Akoto sat, brooding, staring down onto the Lower Market from a perch on some hydraulic piping fifty or so feet above the steel decking. From below, the steaming odors of hundreds of sweat-soaked people, of thawing fish and roasting vegetables, succulent meats and overripe cheeses floated up and mixed with the scents of the station: machine oil, brimstone, off-gassing plastics, making a pungent stew that Akoto would have recognized as the smell of home, had he given any such thing a thought. But he didn’t, because he was watching someone and had no attention left for anything else.

Their Poop Don’t Stink:

Provo, UT, May 2016—The Harmon Brothers asked me to write a book about how they’re not the kinds of people that have books written about them.

Let’s start with my meeting with Neal Harmon, the first meeting after I agreed to take the assignment. By this point I have already tried to talk the Harmon Brothers out of having me do it, but they have insisted. All I can do is my best, so here we are, in my first—my first ever—interview with an eye toward writing a nonfiction book. Fortunately, Neal Harmon is charming, easy to talk to, and paying for breakfast.

Army of Outcasts:

Sarge put his slippered feet on the antique Chinese coffee table. Probably, such a thing would have had him executed in the Ming Dynasty. But his feet needed propping. The table sat there in front of him on the rough wooden veranda. And the gleaming table was low enough that his feet didn’t block his view of the Mediterranean. Unfortunately, summer haze made the crystal blue difficult to see even with his size eleven loafers out of the way. He reached over to the table next to him, picked up his saucer and cup–18th-century French, not Chinese–and began to noisily sip his tea.

An object hurtled past, plucking the cup from his fingers as neatly as an English butler.

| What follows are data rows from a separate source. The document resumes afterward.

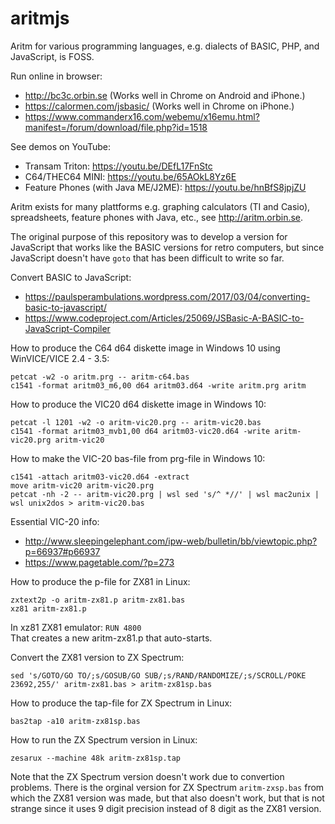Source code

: # aritmjs
Aritm for various programming languages, e.g. dialects of BASIC, PHP, and JavaScript, is FOSS.

Run online in browser:
* http://bc3c.orbin.se (Works well in Chrome on Android and iPhone.)
* https://calormen.com/jsbasic/ (Works well in Chrome on iPhone.)
* https://www.commanderx16.com/webemu/x16emu.html?manifest=/forum/download/file.php?id=1518

See demos on YouTube:
* Transam Triton: https://youtu.be/DEfL17FnStc
* C64/THEC64 MINI: https://youtu.be/65AOkL8Yz6E
* Feature Phones (with Java ME/J2ME): https://youtu.be/hnBfS8jpjZU

Aritm exists for many plattforms e.g. graphing calculators (TI and Casio), spreadsheets, feature phones with Java, etc., see http://aritm.orbin.se. 

The original purpose of this repository was to develop a version for JavaScript that works like the BASIC versions for retro computers, but since
JavaScript doesn't have `goto` that has been difficult to write so far.

Convert BASIC to JavaScript:
* https://paulsperambulations.wordpress.com/2017/03/04/converting-basic-to-javascript/
* https://www.codeproject.com/Articles/25069/JSBasic-A-BASIC-to-JavaScript-Compiler

How to produce the C64 d64 diskette image in Windows 10 using WinVICE/VICE 2.4 - 3.5:

    petcat -w2 -o aritm.prg -- aritm-c64.bas
    c1541 -format aritm03_m6,00 d64 aritm03.d64 -write aritm.prg aritm

How to produce the VIC20 d64 diskette image in Windows 10:

    petcat -l 1201 -w2 -o aritm-vic20.prg -- aritm-vic20.bas
    c1541 -format aritm03_mvb1,00 d64 aritm03-vic20.d64 -write aritm-vic20.prg aritm-vic20
    
How to make the VIC-20 bas-file from prg-file in Windows 10:

    c1541 -attach aritm03-vic20.d64 -extract
    move aritm-vic20 aritm-vic20.prg
    petcat -nh -2 -- aritm-vic20.prg | wsl sed 's/^ *//' | wsl mac2unix | wsl unix2dos > aritm-vic20.bas

Essential VIC-20 info:
* http://www.sleepingelephant.com/ipw-web/bulletin/bb/viewtopic.php?p=66937#p66937
* https://www.pagetable.com/?p=273

How to produce the p-file for ZX81 in Linux:

    zxtext2p -o aritm-zx81.p aritm-zx81.bas
    xz81 aritm-zx81.p

In xz81 ZX81 emulator: `RUN 4800`  
That creates a new aritm-zx81.p that auto-starts.

Convert the ZX81 version to ZX Spectrum:

    sed 's/GOTO/GO TO/;s/GOSUB/GO SUB/;s/RAND/RANDOMIZE/;s/SCROLL/POKE 23692,255/' aritm-zx81.bas > aritm-zx81sp.bas

How to produce the tap-file for ZX Spectrum in Linux:

    bas2tap -a10 aritm-zx81sp.bas

How to run the ZX Spectrum version in Linux:

    zesarux --machine 48k aritm-zx81sp.tap

Note that the ZX Spectrum version doesn't work due to convertion problems. There is the orginal version for ZX Spectrum `aritm-zxsp.bas` from
which the ZX81 version was made, but that also doesn't work, but that is not strange since it uses 9 digit precision instead of 8 digit as the
ZX81 version.
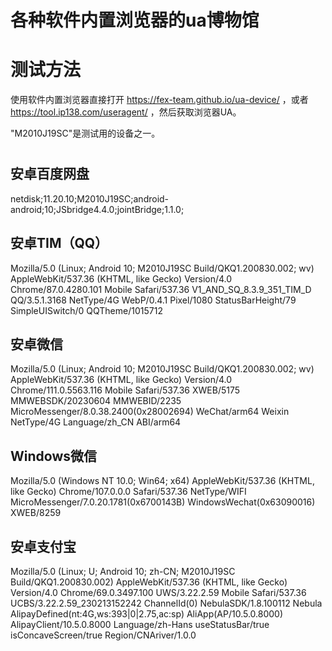 # 各种软件内置浏览器的ua博物馆

# 测试方法
使用软件内置浏览器直接打开 https://fex-team.github.io/ua-device/ ，或者 https://tool.ip138.com/useragent/ ，然后获取浏览器UA。

"M2010J19SC"是测试用的设备之一。

#
#
#

## 安卓百度网盘
netdisk;11.20.10;M2010J19SC;android-android;10;JSbridge4.4.0;jointBridge;1.1.0;

## 安卓TIM（QQ）
Mozilla/5.0 (Linux; Android 10; M2010J19SC Build/QKQ1.200830.002; wv) AppleWebKit/537.36 (KHTML, like Gecko) Version/4.0 Chrome/87.0.4280.101 Mobile Safari/537.36 V1_AND_SQ_8.3.9_351_TIM_D QQ/3.5.1.3168 NetType/4G WebP/0.4.1 Pixel/1080 StatusBarHeight/79 SimpleUISwitch/0 QQTheme/1015712

## 安卓微信
Mozilla/5.0 (Linux; Android 10; M2010J19SC Build/QKQ1.200830.002; wv) AppleWebKit/537.36 (KHTML, like Gecko) Version/4.0 Chrome/111.0.5563.116 Mobile Safari/537.36 XWEB/5175 MMWEBSDK/20230604 MMWEBID/2235 MicroMessenger/8.0.38.2400(0x28002694) WeChat/arm64 Weixin NetType/4G Language/zh_CN ABI/arm64

## Windows微信
Mozilla/5.0 (Windows NT 10.0; Win64; x64) AppleWebKit/537.36 (KHTML, like Gecko) Chrome/107.0.0.0 Safari/537.36 NetType/WIFI MicroMessenger/7.0.20.1781(0x6700143B) WindowsWechat(0x63090016) XWEB/8259

## 安卓支付宝
Mozilla/5.0 (Linux; U; Android 10; zh-CN; M2010J19SC Build/QKQ1.200830.002) AppleWebKit/537.36 (KHTML, like Gecko) Version/4.0 Chrome/69.0.3497.100 UWS/3.22.2.59 Mobile Safari/537.36 UCBS/3.22.2.59_230213152242 ChannelId(0) NebulaSDK/1.8.100112 Nebula AlipayDefined(nt:4G,ws:393|0|2.75,ac:sp) AliApp(AP/10.5.0.8000) AlipayClient/10.5.0.8000 Language/zh-Hans useStatusBar/true isConcaveScreen/true Region/CNAriver/1.0.0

One Book I Can’t Talk About:

“You made sure to pack a jacket, right?” Mom said. “You can’t be too careful. You’re going to be in strange situations and you never know.”
“Yes, Mom,” [redacted] said. “Two jackets. One light and one heavy. We have sixteen different changes of clothes and extra underwear, too. You checked all that. More than once.”

Another Book I Can’t Talk About:

[redacted] lifted a spoonful of sludgy goodness to his mouth. He savored the slightly crunchy, just-starting-to-get-soggy deliciousness of the Captain Crunch, and pretended that if he didn’t open his eyes, he could stay in a world where his mother had not spoken.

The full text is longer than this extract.